:: Work instruction ::
Filter the entries for lines with the word "route".

------------------------------------

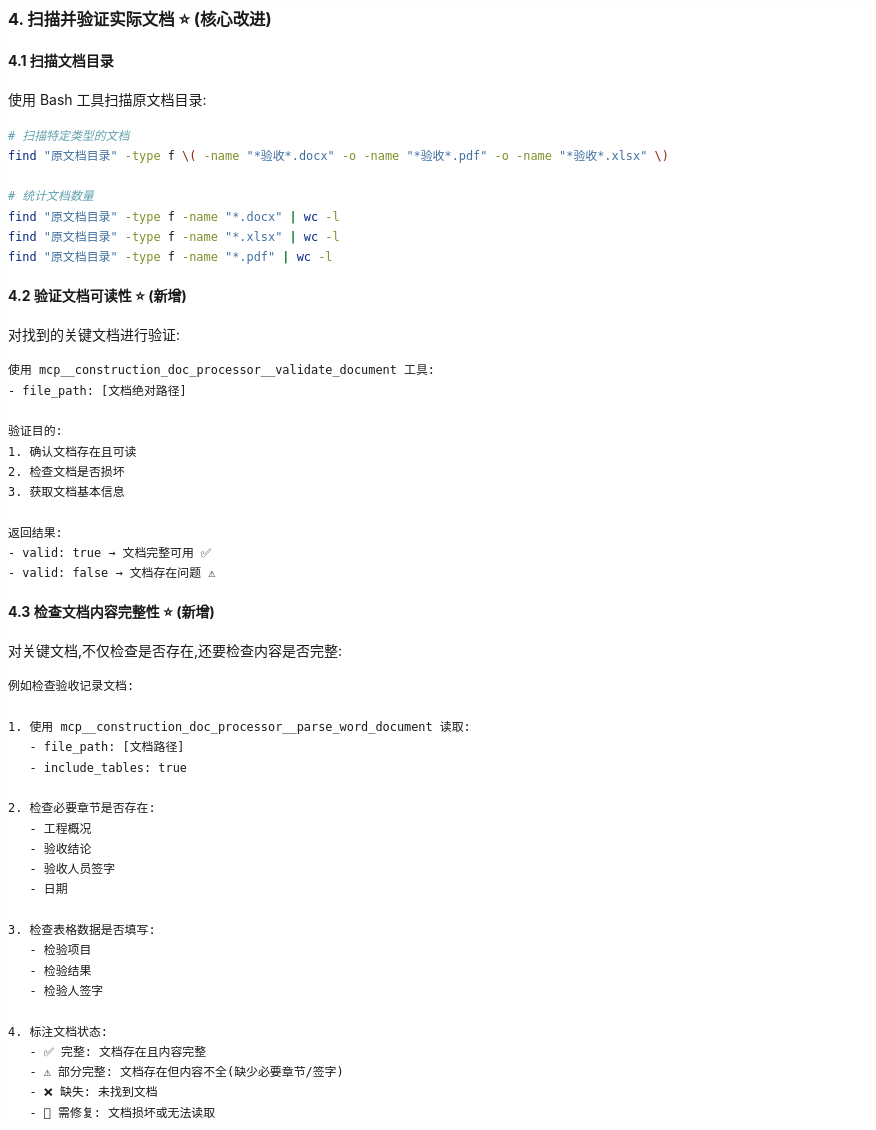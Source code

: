 ### 4. 扫描并验证实际文档 ⭐ (核心改进)

#### 4.1 扫描文档目录

使用 Bash 工具扫描原文档目录:

```bash
# 扫描特定类型的文档
find "原文档目录" -type f \( -name "*验收*.docx" -o -name "*验收*.pdf" -o -name "*验收*.xlsx" \)

# 统计文档数量
find "原文档目录" -type f -name "*.docx" | wc -l
find "原文档目录" -type f -name "*.xlsx" | wc -l
find "原文档目录" -type f -name "*.pdf" | wc -l
```

#### 4.2 验证文档可读性 ⭐ (新增)

对找到的关键文档进行验证:

```
使用 mcp__construction_doc_processor__validate_document 工具:
- file_path: [文档绝对路径]

验证目的:
1. 确认文档存在且可读
2. 检查文档是否损坏
3. 获取文档基本信息

返回结果:
- valid: true → 文档完整可用 ✅
- valid: false → 文档存在问题 ⚠️
```

#### 4.3 检查文档内容完整性 ⭐ (新增)

对关键文档,不仅检查是否存在,还要检查内容是否完整:

```
例如检查验收记录文档:

1. 使用 mcp__construction_doc_processor__parse_word_document 读取:
   - file_path: [文档路径]
   - include_tables: true

2. 检查必要章节是否存在:
   - 工程概况
   - 验收结论
   - 验收人员签字
   - 日期

3. 检查表格数据是否填写:
   - 检验项目
   - 检验结果
   - 检验人签字

4. 标注文档状态:
   - ✅ 完整: 文档存在且内容完整
   - ⚠️ 部分完整: 文档存在但内容不全(缺少必要章节/签字)
   - ❌ 缺失: 未找到文档
   - 🔧 需修复: 文档损坏或无法读取
```
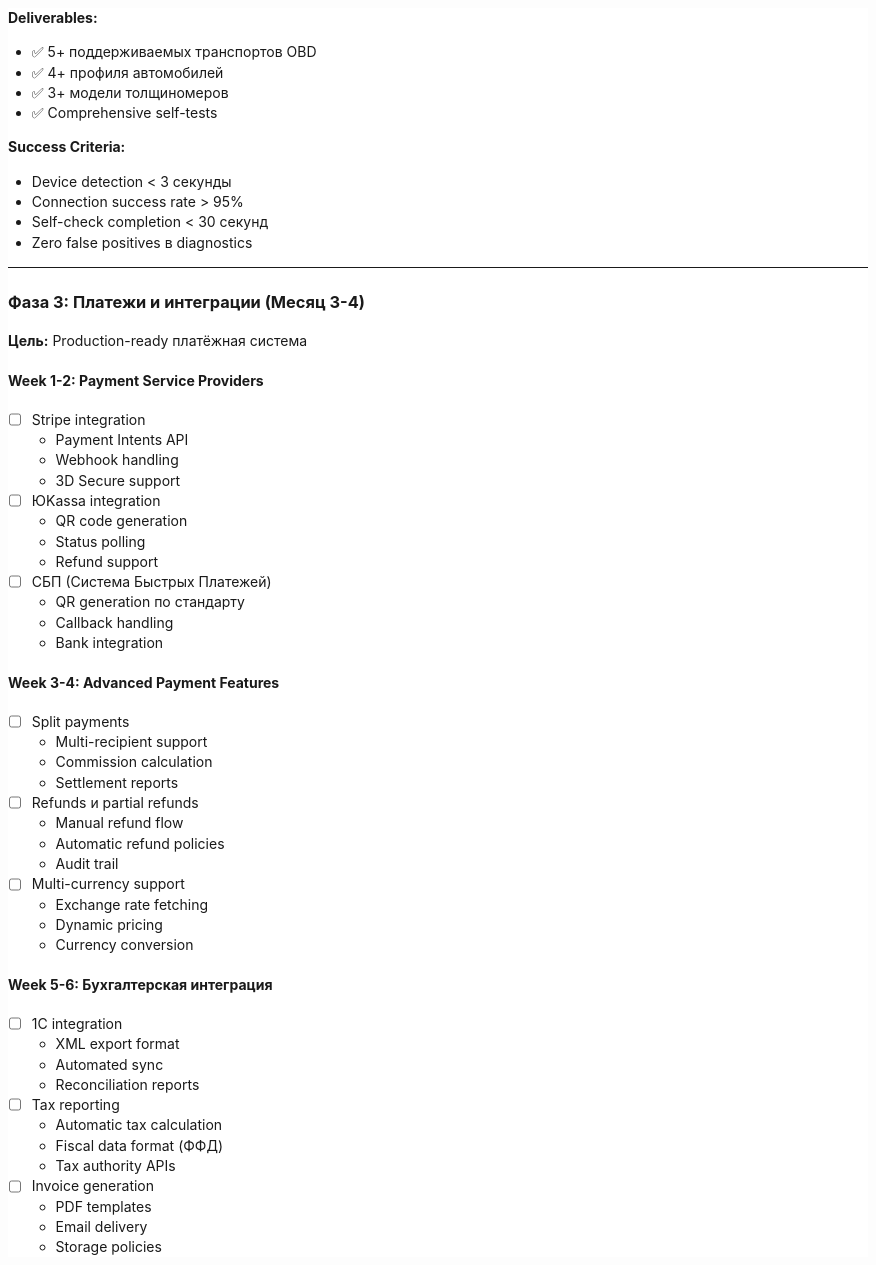**Deliverables:**
- ✅ 5+ поддерживаемых транспортов OBD
- ✅ 4+ профиля автомобилей
- ✅ 3+ модели толщиномеров
- ✅ Comprehensive self-tests

**Success Criteria:**
- Device detection < 3 секунды
- Connection success rate > 95%
- Self-check completion < 30 секунд
- Zero false positives в diagnostics

---

### Фаза 3: Платежи и интеграции (Месяц 3-4)

**Цель:** Production-ready платёжная система

#### Week 1-2: Payment Service Providers
- [ ] Stripe integration
  - Payment Intents API
  - Webhook handling
  - 3D Secure support
- [ ] ЮKassa integration
  - QR code generation
  - Status polling
  - Refund support
- [ ] СБП (Система Быстрых Платежей)
  - QR generation по стандарту
  - Callback handling
  - Bank integration

#### Week 3-4: Advanced Payment Features
- [ ] Split payments
  - Multi-recipient support
  - Commission calculation
  - Settlement reports
- [ ] Refunds и partial refunds
  - Manual refund flow
  - Automatic refund policies
  - Audit trail
- [ ] Multi-currency support
  - Exchange rate fetching
  - Dynamic pricing
  - Currency conversion

#### Week 5-6: Бухгалтерская интеграция
- [ ] 1C integration
  - XML export format
  - Automated sync
  - Reconciliation reports
- [ ] Tax reporting
  - Automatic tax calculation
  - Fiscal data format (ФФД)
  - Tax authority APIs
- [ ] Invoice generation
  - PDF templates
  - Email delivery
  - Storage policies
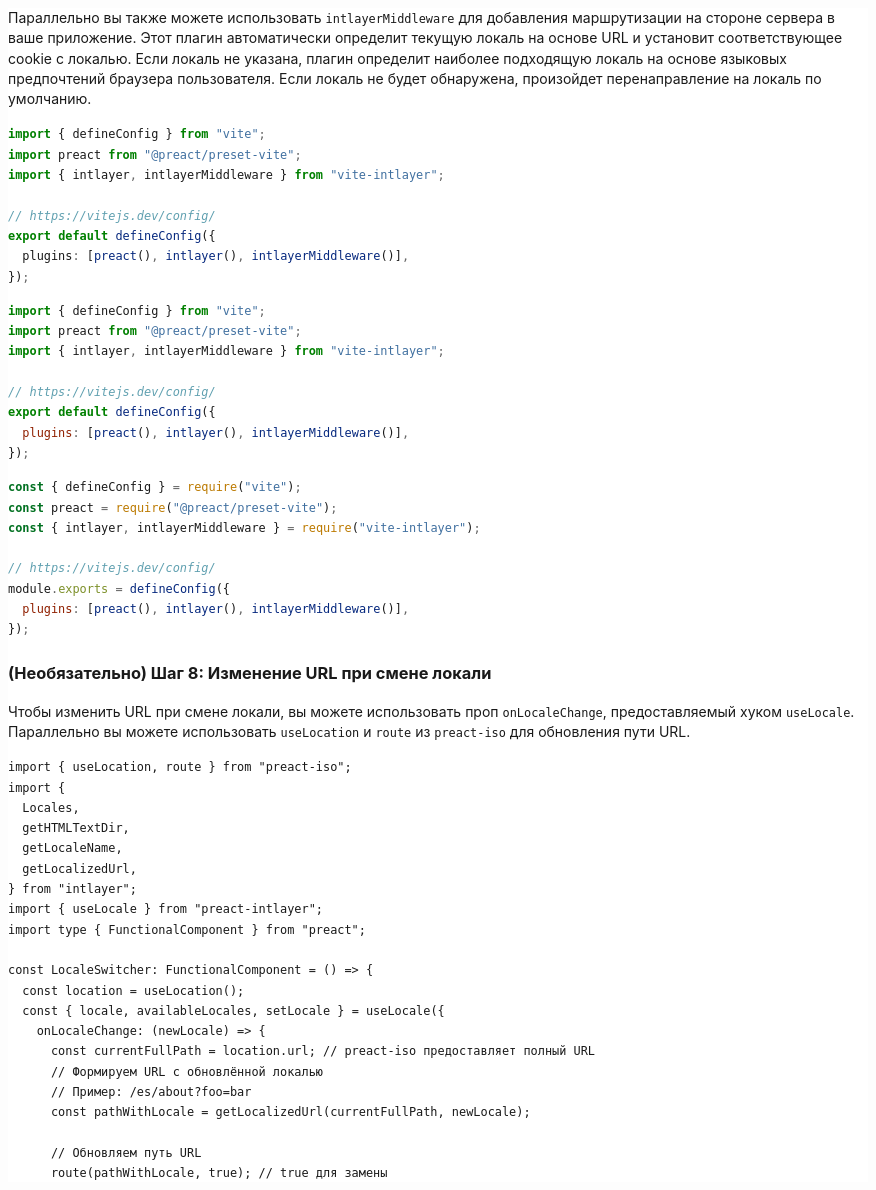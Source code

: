 Параллельно вы также можете использовать `intlayerMiddleware` для добавления маршрутизации на стороне сервера в ваше приложение. Этот плагин автоматически определит текущую локаль на основе URL и установит соответствующее cookie с локалью. Если локаль не указана, плагин определит наиболее подходящую локаль на основе языковых предпочтений браузера пользователя. Если локаль не будет обнаружена, произойдет перенаправление на локаль по умолчанию.

```typescript {3,7} fileName="vite.config.ts" codeFormat="typescript"
import { defineConfig } from "vite";
import preact from "@preact/preset-vite";
import { intlayer, intlayerMiddleware } from "vite-intlayer";

// https://vitejs.dev/config/
export default defineConfig({
  plugins: [preact(), intlayer(), intlayerMiddleware()],
});
```

```javascript {3,7} fileName="vite.config.mjs" codeFormat="esm"
import { defineConfig } from "vite";
import preact from "@preact/preset-vite";
import { intlayer, intlayerMiddleware } from "vite-intlayer";

// https://vitejs.dev/config/
export default defineConfig({
  plugins: [preact(), intlayer(), intlayerMiddleware()],
});
```

```javascript {3,7} fileName="vite.config.cjs" codeFormat="commonjs"
const { defineConfig } = require("vite");
const preact = require("@preact/preset-vite");
const { intlayer, intlayerMiddleware } = require("vite-intlayer");

// https://vitejs.dev/config/
module.exports = defineConfig({
  plugins: [preact(), intlayer(), intlayerMiddleware()],
});
```

### (Необязательно) Шаг 8: Изменение URL при смене локали

Чтобы изменить URL при смене локали, вы можете использовать проп `onLocaleChange`, предоставляемый хуком `useLocale`. Параллельно вы можете использовать `useLocation` и `route` из `preact-iso` для обновления пути URL.

```tsx fileName="src/components/LocaleSwitcher.tsx" codeFormat="typescript"
import { useLocation, route } from "preact-iso";
import {
  Locales,
  getHTMLTextDir,
  getLocaleName,
  getLocalizedUrl,
} from "intlayer";
import { useLocale } from "preact-intlayer";
import type { FunctionalComponent } from "preact";

const LocaleSwitcher: FunctionalComponent = () => {
  const location = useLocation();
  const { locale, availableLocales, setLocale } = useLocale({
    onLocaleChange: (newLocale) => {
      const currentFullPath = location.url; // preact-iso предоставляет полный URL
      // Формируем URL с обновлённой локалью
      // Пример: /es/about?foo=bar
      const pathWithLocale = getLocalizedUrl(currentFullPath, newLocale);

      // Обновляем путь URL
      route(pathWithLocale, true); // true для замены
```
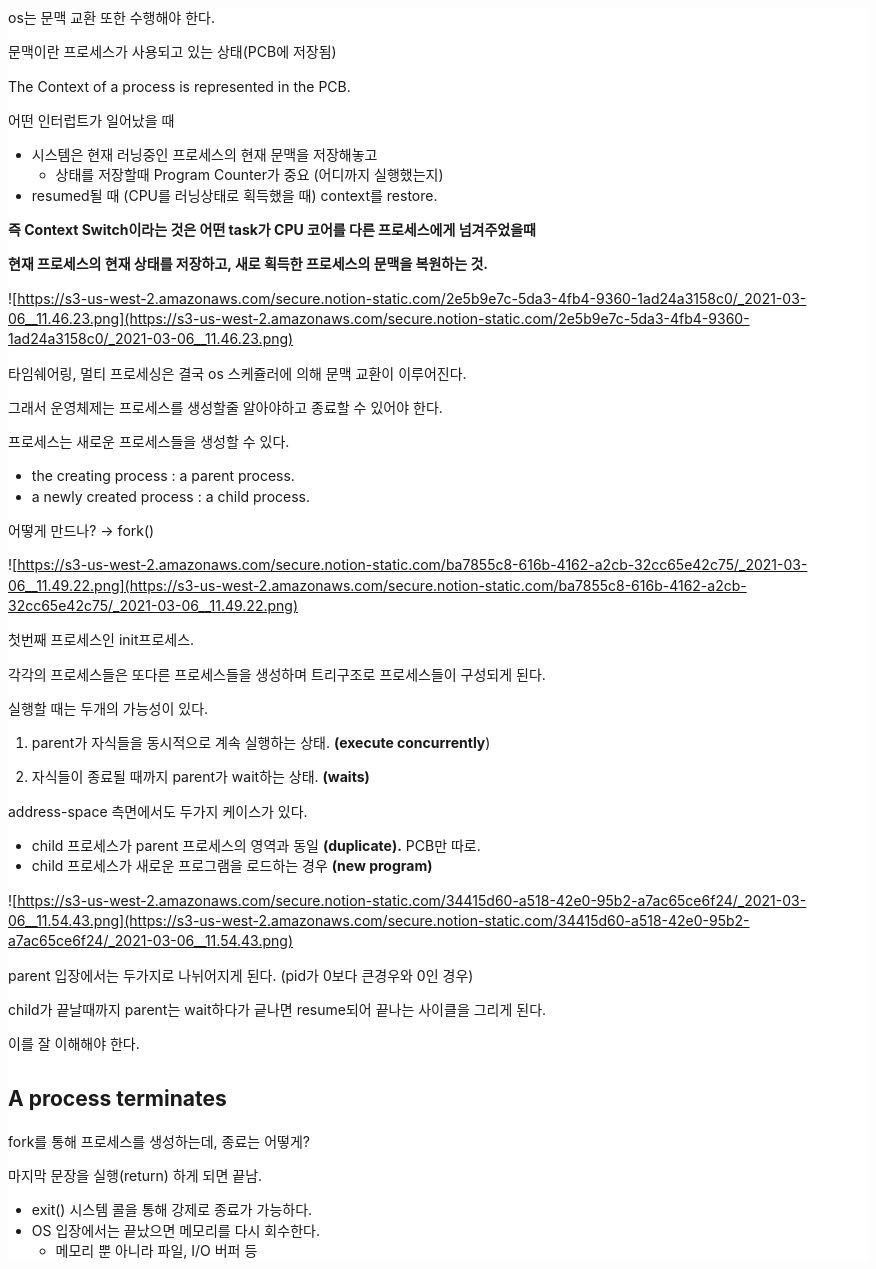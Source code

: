 os는 문맥 교환 또한 수행해야 한다.

문맥이란 프로세스가 사용되고 있는 상태(PCB에 저장됨)

The Context of a process is represented in the PCB.

어떤 인터럽트가 일어났을 때

- 시스템은 현재 러닝중인 프로세스의 현재 문맥을 저장해놓고
    - 상태를 저장할때 Program Counter가 중요 (어디까지 실행했는지)
- resumed될 때 (CPU를 러닝상태로 획득했을 때) context를 restore.

**즉 Context Switch이라는 것은 어떤 task가 CPU 코어를 다른 프로세스에게 넘겨주었을때**

**현재 프로세스의 현재 상태를 저장하고, 새로 획득한 프로세스의 문맥을 복원하는 것.**

![https://s3-us-west-2.amazonaws.com/secure.notion-static.com/2e5b9e7c-5da3-4fb4-9360-1ad24a3158c0/_2021-03-06__11.46.23.png](https://s3-us-west-2.amazonaws.com/secure.notion-static.com/2e5b9e7c-5da3-4fb4-9360-1ad24a3158c0/_2021-03-06__11.46.23.png)

타임쉐어링, 멀티 프로세싱은 결국 os 스케쥴러에 의해 문맥 교환이 이루어진다.

그래서 운영체제는 프로세스를 생성할줄 알아야하고 종료할 수 있어야 한다.

프로세스는 새로운 프로세스들을 생성할 수 있다.

- the creating process : a parent process.
- a newly created process : a child process.

어떻게 만드나? → fork()

![https://s3-us-west-2.amazonaws.com/secure.notion-static.com/ba7855c8-616b-4162-a2cb-32cc65e42c75/_2021-03-06__11.49.22.png](https://s3-us-west-2.amazonaws.com/secure.notion-static.com/ba7855c8-616b-4162-a2cb-32cc65e42c75/_2021-03-06__11.49.22.png)

첫번째 프로세스인 init프로세스.

각각의 프로세스들은 또다른 프로세스들을 생성하며 트리구조로 프로세스들이 구성되게 된다.

실행할 때는 두개의 가능성이 있다.

1) parent가 자식들을 동시적으로 계속 실행하는 상태. **(execute concurrently**)

2) 자식들이 종료될 때까지 parent가 wait하는 상태. **(waits)**

address-space 측면에서도 두가지 케이스가 있다.

- child 프로세스가 parent 프로세스의 영역과 동일 **(duplicate).** PCB만 따로.
- child 프로세스가 새로운 프로그램을 로드하는 경우 **(new program)**

![https://s3-us-west-2.amazonaws.com/secure.notion-static.com/34415d60-a518-42e0-95b2-a7ac65ce6f24/_2021-03-06__11.54.43.png](https://s3-us-west-2.amazonaws.com/secure.notion-static.com/34415d60-a518-42e0-95b2-a7ac65ce6f24/_2021-03-06__11.54.43.png)

parent 입장에서는 두가지로 나뉘어지게 된다. (pid가 0보다 큰경우와 0인 경우)

child가 끝날때까지 parent는 wait하다가 긑나면 resume되어 끝나는 사이클을 그리게 된다.

이를 잘 이해해야 한다.

## A process terminates

fork를 통해 프로세스를 생성하는데, 종료는 어떻게?

마지막 문장을 실행(return) 하게 되면 끝남.

- exit() 시스템 콜을 통해 강제로 종료가 가능하다.
- OS 입장에서는 끝났으면 메모리를 다시 회수한다.
    - 메모리 뿐 아니라 파일, I/O 버퍼 등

------------------------------------

:: Answer ::
Чтобы изменить URL при смене локали, вы можете использовать проп `onLocaleChange`, предоставляемый хуком `useLocale`. Параллельно вы можете использовать `useLocation` и `route` из `preact-iso` для обновления пути URL.
import { useLocation, route } from "preact-iso";
      route(pathWithLocale, true); // true для замены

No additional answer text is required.